Silent pandemic

ACCORDING to UNICEF, the Philippines surprisingly emerged as a center of child sex abuse materials production in the world, with 80% of Filipino children at risk from online sexual violence, which in some cases, have been facilitated by their parents.
Relative to this claim, a 2021 study entitled “Disrupting Harm in the Philippines” revealed that 20% of internet-using Filipino children aged 12 to 17 were victims of grave instances of online sexual exploitation. This included being blackmailed to engage in sexual activities, sharing their sexual images, or being coerced to engage in sexual activities through promises of money or gifts.
Additional data from the Department of Justice (DOJ)-Office of Cybercrime showed that there was a rising trend of cyber tip reports of child sexual abuse and exploitation materials — 400,000 in 2019, 1.2 million in 2020, and 2.8 million in 2021.

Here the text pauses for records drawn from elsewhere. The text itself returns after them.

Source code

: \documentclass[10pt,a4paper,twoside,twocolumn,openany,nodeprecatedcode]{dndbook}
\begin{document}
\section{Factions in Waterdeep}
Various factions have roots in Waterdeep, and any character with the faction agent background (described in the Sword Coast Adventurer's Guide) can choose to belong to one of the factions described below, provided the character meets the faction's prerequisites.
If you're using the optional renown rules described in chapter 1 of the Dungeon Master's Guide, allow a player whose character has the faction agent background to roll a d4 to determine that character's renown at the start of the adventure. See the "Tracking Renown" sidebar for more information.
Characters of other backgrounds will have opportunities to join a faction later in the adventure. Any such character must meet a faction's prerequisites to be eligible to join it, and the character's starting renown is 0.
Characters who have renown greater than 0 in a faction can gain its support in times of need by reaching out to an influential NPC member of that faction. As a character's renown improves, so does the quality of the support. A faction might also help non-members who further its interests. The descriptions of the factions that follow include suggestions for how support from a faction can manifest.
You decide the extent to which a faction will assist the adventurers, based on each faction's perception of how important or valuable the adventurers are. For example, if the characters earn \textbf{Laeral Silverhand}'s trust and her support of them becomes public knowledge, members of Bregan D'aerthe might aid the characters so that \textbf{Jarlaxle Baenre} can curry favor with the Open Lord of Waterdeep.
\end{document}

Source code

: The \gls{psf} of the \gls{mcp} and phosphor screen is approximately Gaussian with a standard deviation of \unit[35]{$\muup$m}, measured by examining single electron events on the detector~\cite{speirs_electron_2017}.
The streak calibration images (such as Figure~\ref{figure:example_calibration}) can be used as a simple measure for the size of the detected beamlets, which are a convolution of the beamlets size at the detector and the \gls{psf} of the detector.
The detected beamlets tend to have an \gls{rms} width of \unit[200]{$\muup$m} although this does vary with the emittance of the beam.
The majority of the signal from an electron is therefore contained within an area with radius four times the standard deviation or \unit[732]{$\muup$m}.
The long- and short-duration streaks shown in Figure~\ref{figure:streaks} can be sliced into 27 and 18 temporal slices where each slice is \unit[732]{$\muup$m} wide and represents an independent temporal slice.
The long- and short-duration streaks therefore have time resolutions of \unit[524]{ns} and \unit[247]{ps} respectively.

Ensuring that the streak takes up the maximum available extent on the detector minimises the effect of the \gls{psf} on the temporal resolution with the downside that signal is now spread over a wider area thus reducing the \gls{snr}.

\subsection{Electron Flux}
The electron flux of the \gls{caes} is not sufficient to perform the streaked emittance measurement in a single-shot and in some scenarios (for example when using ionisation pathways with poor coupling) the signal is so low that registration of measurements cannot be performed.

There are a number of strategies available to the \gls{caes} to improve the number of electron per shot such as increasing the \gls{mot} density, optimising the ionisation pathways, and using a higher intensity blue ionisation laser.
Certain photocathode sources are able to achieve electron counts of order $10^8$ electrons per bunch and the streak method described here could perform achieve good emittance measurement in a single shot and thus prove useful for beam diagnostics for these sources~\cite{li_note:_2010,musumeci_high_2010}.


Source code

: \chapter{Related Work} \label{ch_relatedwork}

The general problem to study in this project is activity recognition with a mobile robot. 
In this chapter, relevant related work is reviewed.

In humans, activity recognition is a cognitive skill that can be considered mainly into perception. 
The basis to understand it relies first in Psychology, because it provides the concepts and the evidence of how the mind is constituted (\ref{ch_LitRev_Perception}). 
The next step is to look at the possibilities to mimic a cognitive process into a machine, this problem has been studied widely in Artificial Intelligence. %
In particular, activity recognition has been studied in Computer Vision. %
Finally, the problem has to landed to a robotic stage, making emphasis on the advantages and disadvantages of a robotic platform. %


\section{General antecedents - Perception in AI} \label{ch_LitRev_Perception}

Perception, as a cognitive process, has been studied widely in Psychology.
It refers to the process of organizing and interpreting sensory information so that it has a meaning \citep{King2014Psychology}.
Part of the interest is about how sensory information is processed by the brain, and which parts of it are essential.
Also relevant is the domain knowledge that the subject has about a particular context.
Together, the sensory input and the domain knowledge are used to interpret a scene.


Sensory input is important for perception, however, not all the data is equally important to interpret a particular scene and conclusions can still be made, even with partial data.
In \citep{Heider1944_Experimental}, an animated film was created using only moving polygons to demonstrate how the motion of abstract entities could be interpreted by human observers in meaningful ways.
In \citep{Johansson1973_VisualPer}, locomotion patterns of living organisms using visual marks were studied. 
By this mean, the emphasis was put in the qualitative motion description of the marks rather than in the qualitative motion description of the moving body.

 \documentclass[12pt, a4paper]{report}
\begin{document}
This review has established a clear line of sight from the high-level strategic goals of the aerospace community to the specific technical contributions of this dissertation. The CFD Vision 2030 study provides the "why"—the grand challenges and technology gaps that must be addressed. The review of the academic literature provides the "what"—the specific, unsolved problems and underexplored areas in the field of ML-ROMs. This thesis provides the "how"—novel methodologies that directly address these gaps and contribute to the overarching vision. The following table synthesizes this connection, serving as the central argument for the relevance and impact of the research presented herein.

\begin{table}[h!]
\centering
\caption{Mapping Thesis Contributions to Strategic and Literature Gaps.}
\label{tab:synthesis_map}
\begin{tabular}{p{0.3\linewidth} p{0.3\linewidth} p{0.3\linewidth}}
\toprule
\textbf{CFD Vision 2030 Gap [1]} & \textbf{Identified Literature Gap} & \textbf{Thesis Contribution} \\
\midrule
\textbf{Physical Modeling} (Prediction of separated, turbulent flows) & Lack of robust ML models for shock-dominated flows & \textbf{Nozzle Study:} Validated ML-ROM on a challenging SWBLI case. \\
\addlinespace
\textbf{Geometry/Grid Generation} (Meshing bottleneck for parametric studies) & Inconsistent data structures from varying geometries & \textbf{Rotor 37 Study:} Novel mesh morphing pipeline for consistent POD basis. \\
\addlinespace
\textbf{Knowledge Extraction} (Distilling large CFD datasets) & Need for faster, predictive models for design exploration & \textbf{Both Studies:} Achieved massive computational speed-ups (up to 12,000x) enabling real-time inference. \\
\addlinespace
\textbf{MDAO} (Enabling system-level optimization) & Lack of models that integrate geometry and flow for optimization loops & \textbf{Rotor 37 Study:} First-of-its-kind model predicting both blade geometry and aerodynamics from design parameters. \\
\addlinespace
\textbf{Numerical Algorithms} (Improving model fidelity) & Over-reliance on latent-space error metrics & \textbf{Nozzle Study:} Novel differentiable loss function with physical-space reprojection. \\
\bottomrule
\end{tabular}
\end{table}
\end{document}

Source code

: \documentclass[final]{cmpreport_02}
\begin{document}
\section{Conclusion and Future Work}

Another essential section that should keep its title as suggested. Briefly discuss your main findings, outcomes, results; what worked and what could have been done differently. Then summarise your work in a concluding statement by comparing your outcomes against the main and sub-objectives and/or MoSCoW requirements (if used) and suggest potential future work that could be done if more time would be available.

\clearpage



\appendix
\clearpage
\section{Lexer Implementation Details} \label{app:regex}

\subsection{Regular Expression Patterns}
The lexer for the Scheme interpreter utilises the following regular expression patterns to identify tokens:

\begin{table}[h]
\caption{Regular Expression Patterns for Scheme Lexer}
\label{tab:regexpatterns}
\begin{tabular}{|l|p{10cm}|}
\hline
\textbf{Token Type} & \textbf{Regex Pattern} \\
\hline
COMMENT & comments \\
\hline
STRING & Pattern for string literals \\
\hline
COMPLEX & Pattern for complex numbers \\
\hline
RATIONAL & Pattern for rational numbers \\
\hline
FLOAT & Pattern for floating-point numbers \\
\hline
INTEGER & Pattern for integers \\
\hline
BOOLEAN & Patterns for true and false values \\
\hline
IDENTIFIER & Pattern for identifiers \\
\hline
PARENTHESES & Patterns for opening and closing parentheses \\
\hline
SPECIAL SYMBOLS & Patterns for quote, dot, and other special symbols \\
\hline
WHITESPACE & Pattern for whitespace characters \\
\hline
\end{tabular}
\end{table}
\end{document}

In the city of gentle people
I can still remember several years back when I was still City Administrator and Ground Commander of Task Force SAGARR, we were able to – in collaboration with police authorities, with the CSWD, with a few child’s rights advocates — break into a “gang ring” that sells very young children (mostly to male foreigners) using the internet. By ‘selling’ here, I mean, children are made to perform lewd acts in exchange for money. Our team did the raid and the children were ‘recovered’ but the real perpetrator/owner of that business have not been apprehended.
It is very sad though upon learning that the parents are the ones pushing their children to do these things in order for their families to survive. What makes me sadder is the fact that these children have become desensitized, doing these things for a few hundred pesos and don’t even feel an iota of shame or remorse. It seems to them that doing these acts were the most common things that humans can do. They made it look so easy, as easy as breathing.

Not just children
Mid-2020, at the height of the pandemic, a dating platform became very popular in the Philippines. Named Sugarbook, it prides itself of matching young females or males with potential partners who are willing to support their companions financially. It is a dating website for “sugar babies” and “sugar daddies.” Founded in 2017, the platform has been quietly growing its reach across Southeast Asia, after taking off from its headquarters in Malaysia. It’s one of several tech startups that enjoyed a boost thanks to the extended periods of quarantine that led to joblessness and underemployment.
Sugar dating or sugaring is an arrangement wherein a wealthy man (usually older), supports or spends excessively on a woman (usually younger). The man is known as the sugar daddy while the one being supported is of course the sugar baby.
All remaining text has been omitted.